■ **DATASET RECORDS**
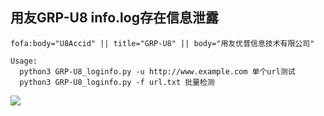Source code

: ## 用友GRP-U8 info.log存在信息泄露
```
fofa:body="U8Accid" || title="GRP-U8" || body="用友优普信息技术有限公司"
```
```
Usage:
  python3 GRP-U8_loginfo.py -u http://www.example.com 单个url测试
  python3 GRP-U8_loginfo.py -f url.txt 批量检测
```
![](https://github.com/csdcsdcsdcsdcsd/Yongyou_GRP-U8_POC/blob/main/YongYou_GRP-U8.png)

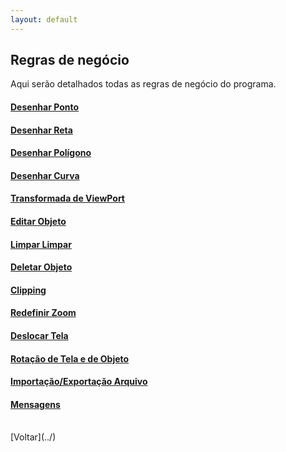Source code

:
 ```yaml
---
layout: default
---
```


## Regras de negócio

Aqui serão detalhados todas as regras de negócio do programa.


#### [Desenhar Ponto](./regras-ponto)
#### [Desenhar Reta](./regras-reta)
#### [Desenhar Polígono](./regras-poligono)
#### [Desenhar Curva](./regras-curva)
#### [Transformada de ViewPort](./regras-transformada)
#### [Editar Objeto](./regras-editar)
#### [Limpar Limpar](./regras-limpar-tela)
#### [Deletar Objeto](./regras-deletar)
#### [Clipping](./regras-clipping)
#### [Redefinir Zoom](./regras-zoom)
#### [Deslocar Tela](./regras-deslocar)
#### [Rotação de Tela e de Objeto](./regras-rotacao)
#### [Importação/Exportação Arquivo](./regras-salvar-carregar)
#### [Mensagens](./mensagens)




<br>
[Voltar](../)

■ **ASSIGNMENT**
A single figure is the whole answer: the number of lines in the material above that contain "Desenhar".

■ **PROBLEM SOLUTION**
4